You know those times where you're venting and a speck of gold just pops out of your head? That happened to me a few years ago when I was attempting to figure out why one of our web applications wasn't functioning like we wanted it to. After an hour of sifting through line after line of log entries, we finally found...nothing. It ended up being an issue where some things were logged, but others weren't. It took us tracking down the original developer to diagnose the problem. It was then I realized our logging philosophy needed a little refreshing.

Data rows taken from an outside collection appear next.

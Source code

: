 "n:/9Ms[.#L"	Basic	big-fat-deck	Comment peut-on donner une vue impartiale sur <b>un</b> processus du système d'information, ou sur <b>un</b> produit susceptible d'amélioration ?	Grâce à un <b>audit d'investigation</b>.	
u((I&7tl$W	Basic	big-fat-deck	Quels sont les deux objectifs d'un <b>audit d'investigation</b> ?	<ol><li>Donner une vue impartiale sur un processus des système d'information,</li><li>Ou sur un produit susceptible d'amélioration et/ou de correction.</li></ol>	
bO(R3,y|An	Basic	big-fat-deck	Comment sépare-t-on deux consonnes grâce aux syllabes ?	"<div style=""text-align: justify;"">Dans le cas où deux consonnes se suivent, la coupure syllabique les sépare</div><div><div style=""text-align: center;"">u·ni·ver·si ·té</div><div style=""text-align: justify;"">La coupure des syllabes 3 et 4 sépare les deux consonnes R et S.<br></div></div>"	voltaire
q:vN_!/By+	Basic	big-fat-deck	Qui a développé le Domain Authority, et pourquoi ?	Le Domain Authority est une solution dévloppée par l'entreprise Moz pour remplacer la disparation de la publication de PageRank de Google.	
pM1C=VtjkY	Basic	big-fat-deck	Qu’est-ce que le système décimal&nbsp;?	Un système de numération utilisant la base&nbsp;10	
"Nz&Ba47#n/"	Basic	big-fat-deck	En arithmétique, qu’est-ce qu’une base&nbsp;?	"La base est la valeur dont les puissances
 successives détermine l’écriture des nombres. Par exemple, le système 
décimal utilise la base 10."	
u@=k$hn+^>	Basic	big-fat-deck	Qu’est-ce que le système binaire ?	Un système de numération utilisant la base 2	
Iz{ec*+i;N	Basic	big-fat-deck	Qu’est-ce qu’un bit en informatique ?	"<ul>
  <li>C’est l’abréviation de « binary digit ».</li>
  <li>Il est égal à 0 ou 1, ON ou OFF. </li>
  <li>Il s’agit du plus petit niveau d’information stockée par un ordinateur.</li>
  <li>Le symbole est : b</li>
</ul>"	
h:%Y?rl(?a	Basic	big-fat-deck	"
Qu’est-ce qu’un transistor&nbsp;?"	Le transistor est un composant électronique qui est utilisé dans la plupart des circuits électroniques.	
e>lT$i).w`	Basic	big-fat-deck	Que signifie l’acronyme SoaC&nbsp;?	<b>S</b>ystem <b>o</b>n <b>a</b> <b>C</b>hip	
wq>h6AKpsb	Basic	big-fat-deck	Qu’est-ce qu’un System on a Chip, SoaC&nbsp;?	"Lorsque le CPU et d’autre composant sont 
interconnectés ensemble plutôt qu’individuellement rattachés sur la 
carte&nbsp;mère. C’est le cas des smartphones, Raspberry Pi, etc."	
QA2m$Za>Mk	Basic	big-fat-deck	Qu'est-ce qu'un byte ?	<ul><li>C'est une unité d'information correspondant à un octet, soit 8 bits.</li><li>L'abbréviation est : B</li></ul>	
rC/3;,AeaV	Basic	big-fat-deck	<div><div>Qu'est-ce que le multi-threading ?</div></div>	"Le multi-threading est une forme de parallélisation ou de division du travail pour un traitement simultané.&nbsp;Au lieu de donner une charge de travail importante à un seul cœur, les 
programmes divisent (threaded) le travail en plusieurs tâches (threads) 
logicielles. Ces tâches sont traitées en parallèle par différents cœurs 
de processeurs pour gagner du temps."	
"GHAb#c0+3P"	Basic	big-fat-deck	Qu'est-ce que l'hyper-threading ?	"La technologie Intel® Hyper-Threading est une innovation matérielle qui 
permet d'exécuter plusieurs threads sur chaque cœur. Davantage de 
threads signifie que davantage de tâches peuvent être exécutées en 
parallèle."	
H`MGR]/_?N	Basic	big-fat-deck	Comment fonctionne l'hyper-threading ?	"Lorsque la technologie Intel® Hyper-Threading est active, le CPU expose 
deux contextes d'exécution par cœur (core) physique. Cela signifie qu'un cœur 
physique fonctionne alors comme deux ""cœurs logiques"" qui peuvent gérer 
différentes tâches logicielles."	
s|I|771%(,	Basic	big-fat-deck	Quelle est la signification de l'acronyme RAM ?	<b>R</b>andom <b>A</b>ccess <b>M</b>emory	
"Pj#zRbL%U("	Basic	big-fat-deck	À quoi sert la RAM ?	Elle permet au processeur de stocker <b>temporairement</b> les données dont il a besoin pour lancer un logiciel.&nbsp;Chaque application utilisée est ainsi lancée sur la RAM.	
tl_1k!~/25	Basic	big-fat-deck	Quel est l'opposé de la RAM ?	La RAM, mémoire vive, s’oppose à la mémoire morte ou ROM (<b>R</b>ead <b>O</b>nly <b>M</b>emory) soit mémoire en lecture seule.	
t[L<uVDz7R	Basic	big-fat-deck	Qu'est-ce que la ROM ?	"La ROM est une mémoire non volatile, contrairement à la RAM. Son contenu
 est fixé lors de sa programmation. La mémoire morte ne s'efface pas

I sat down with one of my other administrators and we came up with a short list of what we needed logging to be.
The 'Triple-A' Framework
Available
First and foremost, logs should be available. In an attempt to not log too much, many times, we leave out some important logs that could help in the future. Things like successes or integrations are often overlooked when it comes to logging. If a transaction completes, log it. If an API call succeeds, log it. If a database query pulls back 500 records, log it. Success logging can be just as beneficial as error logging. It allows for tracking and counting how many times a particular event has happened quickly over time, but be careful not to consider your log levels. A simple one-line entry usually suffices for INFO logging. We don't need to know every time something happens. That's reserved for DEBUG logging.
Actionable
Making the information available is step one, but just as important is to make that log entry actionable. Error logs need to contain enough information to lead anyone investigating an issue with the application to the location where the error occurred. This cuts down on the amount of time it takes to identify the root cause, and therefore can decrease your return-to-service time drastically. Also, the more unique an error can be, the more precise the action to be taken can be. If the error can be accurately identified, and a consistent fix can be scripted, that single log entry can kick off an automated fix.
Automatable
The holy grail of logging is for the issue to be available and actionable because the fix can be accurately scripted for an automated fix. When the log is thrown by the application, it can be parsed and acted upon in less time than it takes someone to connect to the server. The error has been documented and fixed. Case closed.